Groups like Parents for Climate, the Knitting Nannas, Australian Youth Climate Coalition and Australian Conservation Foundation are great starting points. Being involved in groups like this help you connect with people with similar concerns and values and encourage you to take action and be involved.
-Felicity, Seven Hills
Provide time, expertise and effort to the environmental section of a small political party I joined (last year's resolution) in order to identify opportunities for effective environmental legislation proposals. Increase contributions in environmental groups and media.

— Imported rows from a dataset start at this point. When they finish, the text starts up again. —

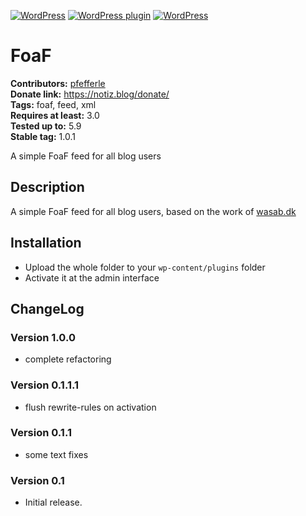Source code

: [![WordPress](https://img.shields.io/wordpress/v/simple-foaf.svg?style=flat-square)](https://wordpress.org/plugins/simple-foaf/) [![WordPress plugin](https://img.shields.io/wordpress/plugin/v/simple-foaf.svg?style=flat-square)](https://wordpress.org/plugins/simple-foaf/changelog/) [![WordPress](https://img.shields.io/wordpress/plugin/dt/simple-foaf.svg?style=flat-square)](https://wordpress.org/plugins/simple-foaf/) 

# FoaF #
**Contributors:** [pfefferle](https://profiles.wordpress.org/pfefferle/)  
**Donate link:** https://notiz.blog/donate/  
**Tags:** foaf, feed, xml  
**Requires at least:** 3.0  
**Tested up to:** 5.9  
**Stable tag:** 1.0.1  

A simple FoaF feed for all blog users

## Description ##

A simple FoaF feed for all blog users, based on the work of [wasab.dk](http://www.wasab.dk/morten/blog/archives/2004/07/05/wordpress-plugin-foaf-output)

## Installation ##

* Upload the whole folder to your `wp-content/plugins` folder
* Activate it at the admin interface

## ChangeLog ##

### Version 1.0.0 ###
* complete refactoring

### Version 0.1.1.1 ###
* flush rewrite-rules on activation

### Version 0.1.1 ###
* some text fixes

### Version 0.1 ###
* Initial release.
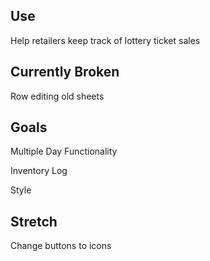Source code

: ## Use
  Help retailers keep track of lottery ticket sales

## Currently Broken
  Row editing old sheets

## Goals
  Multiple Day Functionality
  
  Inventory Log
  
  Style

## Stretch
  Change buttons to icons
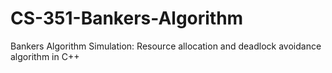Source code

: # CS-351-Bankers-Algorithm
Bankers Algorithm Simulation: Resource allocation and deadlock avoidance algorithm in C++

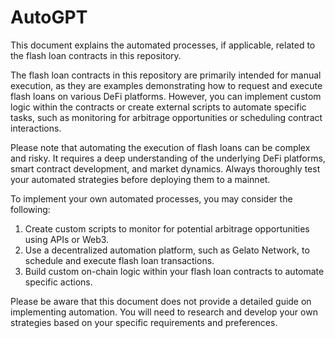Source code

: # AutoGPT

This document explains the automated processes, if applicable, related to the flash loan contracts in this repository.

The flash loan contracts in this repository are primarily intended for manual execution, as they are examples demonstrating how to request and execute flash loans on various DeFi platforms. However, you can implement custom logic within the contracts or create external scripts to automate specific tasks, such as monitoring for arbitrage opportunities or scheduling contract interactions.

Please note that automating the execution of flash loans can be complex and risky. It requires a deep understanding of the underlying DeFi platforms, smart contract development, and market dynamics. Always thoroughly test your automated strategies before deploying them to a mainnet.

To implement your own automated processes, you may consider the following:

1. Create custom scripts to monitor for potential arbitrage opportunities using APIs or Web3.
2. Use a decentralized automation platform, such as Gelato Network, to schedule and execute flash loan transactions.
3. Build custom on-chain logic within your flash loan contracts to automate specific actions.

Please be aware that this document does not provide a detailed guide on implementing automation. You will need to research and develop your own strategies based on your specific requirements and preferences.

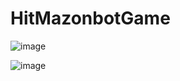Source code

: # HitMazonbotGame
![image](https://github.com/AleksandrA010/HitMazonbotGame/assets/143943934/69a6ef3a-c79d-4991-9f69-e04ab3bb4a64)

![image](https://github.com/AleksandrA010/HitMazonbotGame/assets/143943934/83f40416-f95c-41a8-9c5f-ce036d056c54)

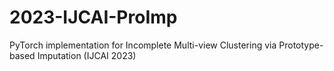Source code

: # 2023-IJCAI-ProImp
PyTorch implementation for Incomplete Multi-view Clustering via Prototype-based Imputation (IJCAI 2023)

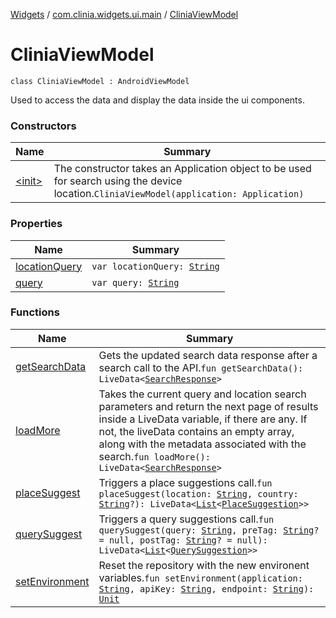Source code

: [Widgets](../../index.md) / [com.clinia.widgets.ui.main](../index.md) / [CliniaViewModel](./index.md)

# CliniaViewModel

`class CliniaViewModel : AndroidViewModel`

Used to access the data and display the data inside the ui components.

### Constructors

| Name | Summary |
|---|---|
| [&lt;init&gt;](-init-.md) | The constructor takes an Application object to be used for search using the device location.`CliniaViewModel(application: Application)` |

### Properties

| Name | Summary |
|---|---|
| [locationQuery](location-query.md) | `var locationQuery: `[`String`](https://kotlinlang.org/api/latest/jvm/stdlib/kotlin/-string/index.html) |
| [query](query.md) | `var query: `[`String`](https://kotlinlang.org/api/latest/jvm/stdlib/kotlin/-string/index.html) |

### Functions

| Name | Summary |
|---|---|
| [getSearchData](get-search-data.md) | Gets the updated search data response after a search call to the API.`fun getSearchData(): LiveData<`[`SearchResponse`](../../com.clinia.widgets.data/-search-response/index.md)`>` |
| [loadMore](load-more.md) | Takes the current query and location search parameters and return the next page of results inside a LiveData variable, if there are any. If not, the liveData contains an empty array, along with the metadata associated with the search.`fun loadMore(): LiveData<`[`SearchResponse`](../../com.clinia.widgets.data/-search-response/index.md)`>` |
| [placeSuggest](place-suggest.md) | Triggers a place suggestions call.`fun placeSuggest(location: `[`String`](https://kotlinlang.org/api/latest/jvm/stdlib/kotlin/-string/index.html)`, country: `[`String`](https://kotlinlang.org/api/latest/jvm/stdlib/kotlin/-string/index.html)`?): LiveData<`[`List`](https://kotlinlang.org/api/latest/jvm/stdlib/kotlin.collections/-list/index.html)`<`[`PlaceSuggestion`](../../com.clinia.widgets.data/-place-suggestion/index.md)`>>` |
| [querySuggest](query-suggest.md) | Triggers a query suggestions call.`fun querySuggest(query: `[`String`](https://kotlinlang.org/api/latest/jvm/stdlib/kotlin/-string/index.html)`, preTag: `[`String`](https://kotlinlang.org/api/latest/jvm/stdlib/kotlin/-string/index.html)`? = null, postTag: `[`String`](https://kotlinlang.org/api/latest/jvm/stdlib/kotlin/-string/index.html)`? = null): LiveData<`[`List`](https://kotlinlang.org/api/latest/jvm/stdlib/kotlin.collections/-list/index.html)`<`[`QuerySuggestion`](../../com.clinia.widgets.data/-query-suggestion/index.md)`>>` |
| [setEnvironment](set-environment.md) | Reset the repository with the new environent variables.`fun setEnvironment(application: `[`String`](https://kotlinlang.org/api/latest/jvm/stdlib/kotlin/-string/index.html)`, apiKey: `[`String`](https://kotlinlang.org/api/latest/jvm/stdlib/kotlin/-string/index.html)`, endpoint: `[`String`](https://kotlinlang.org/api/latest/jvm/stdlib/kotlin/-string/index.html)`): `[`Unit`](https://kotlinlang.org/api/latest/jvm/stdlib/kotlin/-unit/index.html) |
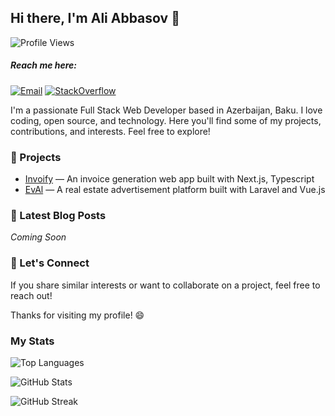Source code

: ## Hi there, I'm Ali Abbasov 👋 

![Profile Views](https://komarev.com/ghpvc/?username=aliabb01&label=Profile%20views&color=1778F2&style=flat) 

<!-- [![Twitter](https://img.shields.io/badge/Twitter/X-%40YourHandle-000000?style=flat&logo=X&logoColor=white)](https://twitter.com/your-handle) -->

##### Reach me here:

[![Email](https://img.shields.io/badge/Email-ali3abbasov%40gmail.com-EA4335?style=flat&logo=gmail)](mailto:ali3abbasov@gmail.com) [![StackOverflow](https://img.shields.io/badge/StackOverflow-Ali_Abbasov-F47F24?style=flat&logo=stackoverflow)]()


I'm a passionate Full Stack Web Developer based in Azerbaijan, Baku. I love coding, open source, and technology. Here you'll find some of my projects, contributions, and interests. Feel free to explore!

### 🔭 Projects

- [Invoify](https://github.com/aliabb01/invoify) — An invoice generation web app built with Next.js, Typescript
- [EvAl](https://github.com/aliabb01/EvAl) — A real estate advertisement platform built with Laravel and Vue.js

### 📖 Latest Blog Posts

_Coming Soon_

### 🤝 Let's Connect

If you share similar interests or want to collaborate on a project, feel free to reach out! 

Thanks for visiting my profile! 😄

### My Stats
![Top Languages](https://github-readme-stats.vercel.app/api/top-langs?username=aliabb01&hide=php,blade,html,css&locale=en&layout=compact&theme=github_dark)

![GitHub Stats](https://github-readme-stats.vercel.app/api?username=aliabb01&show_icons=true&locale=en&theme=github_dark)

![GitHub Streak](https://github-readme-streak-stats.herokuapp.com/?user=aliabb01&theme=github_dark)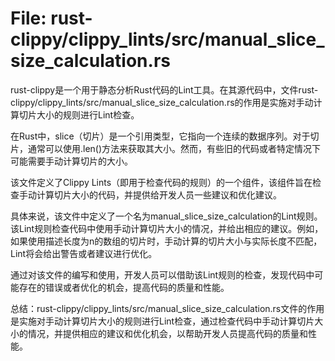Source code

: # File: rust-clippy/clippy_lints/src/manual_slice_size_calculation.rs

rust-clippy是一个用于静态分析Rust代码的Lint工具。在其源代码中，文件rust-clippy/clippy_lints/src/manual_slice_size_calculation.rs的作用是实施对手动计算切片大小的规则进行Lint检查。

在Rust中，slice（切片）是一个引用类型，它指向一个连续的数据序列。对于切片，通常可以使用.len()方法来获取其大小。然而，有些旧的代码或者特定情况下可能需要手动计算切片的大小。

该文件定义了Clippy Lints（即用于检查代码的规则）的一个组件，该组件旨在检查手动计算切片大小的代码，并提供给开发人员一些建议和优化建议。

具体来说，该文件中定义了一个名为manual_slice_size_calculation的Lint规则。该Lint规则检查代码中使用手动计算切片大小的情况，并给出相应的建议。例如，如果使用描述长度为n的数组的切片时，手动计算的切片大小与实际长度不匹配，Lint将会给出警告或者建议进行优化。

通过对该文件的编写和使用，开发人员可以借助该Lint规则的检查，发现代码中可能存在的错误或者优化的机会，提高代码的质量和性能。

总结：rust-clippy/clippy_lints/src/manual_slice_size_calculation.rs文件的作用是实施对手动计算切片大小的规则进行Lint检查，通过检查代码中手动计算切片大小的情况，并提供相应的建议和优化机会，以帮助开发人员提高代码的质量和性能。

Examine the possibility of joining an citizen energy co-op. Join a voluntary wildfire watch in nearby forests.
-Yiorgos, Athens, Greece
Encourage more people to join a group of activists. Use Climate Freak approach to educate more people about climate change and risks. Talk about climate change and environmental breakdown using corporate social media. Be engaged in 'clicktivism' online
-Jakub, Lake Macquarie, NSW
Create awareness about the fossil fuel non-proliferation treaty regularly. Be more organised in my climate action. Help people to understand the link between plastic, petrochemicals and the climate crisis. More self care.
-Leanne, St George, QLD
Keep pushing for a worldwide shift away from animal agriculture, one of the largest contributors to environmental destruction. Protest against fossil fuels. Reduce consumption as much as possible. We need collective action; small individual changes are good, but collective change is really needed.
-Robin, Melbourne
Convince more people that while tiny incremental lifestyle changes are fine, and make us feel good, real change will only come when we hold decision makers who keep making things worse accountable, and when destroying the environment is no longer profitable. This will only happen with persistent disruptive action. We need to be on the streets, in boardrooms and in parliament all the time.
-Catherine, Melbourne
Focus more on local solutions. Things I can do myself like composting and public transport, participating in local climate related initiatives.
-Peter, Melbourne
Buy organic when I can, explore new plant based recipes to increase plant-based family meals to five a week (from four), save up for external insulation and trade my hybrid car for a secondhand electric car.
-L Ramsay, Dublin
I am not eating any of the products of animal husbandry, which is so polluting. So no meat or dairy products. I can eat fish, preferably small fish such as sardines, which have accumulated fewer toxins. So I am not a vegetarian or a vegan, my gripe is with animal husbandry, which is cruel and polluting.
-Tony, Vicchio, Italy
To avoid AI of any kind as much as possible. Learn how to delete it from apps, block, avoid as much as possible without being an ass about it. We have a very low (maybe even negative) carbon footprint in very ordinary suburbia, but the energy consumption of AI datacentres makes all these negligible by comparison.
-Linda, Coffs Harbour
I can make the biggest difference by supporting our local Electric Homes Ballarat project - trying to ensure as many people as possible are supported to make important changes to their homes by transitioning off gas to all electric.
Buying an EV, sealing doors and windows, increasing insulation, having efficient all-electric heating, cooling, hot water and cooking along with adding solar panels, saves a fortune in power bills in the long run and are the most significant changes households can make to reduce their effect on the climate.
Making these changes can be the difference between a home that emits seven tonnes of C02 a year and one that is net zero, or actually feeding back into the grid.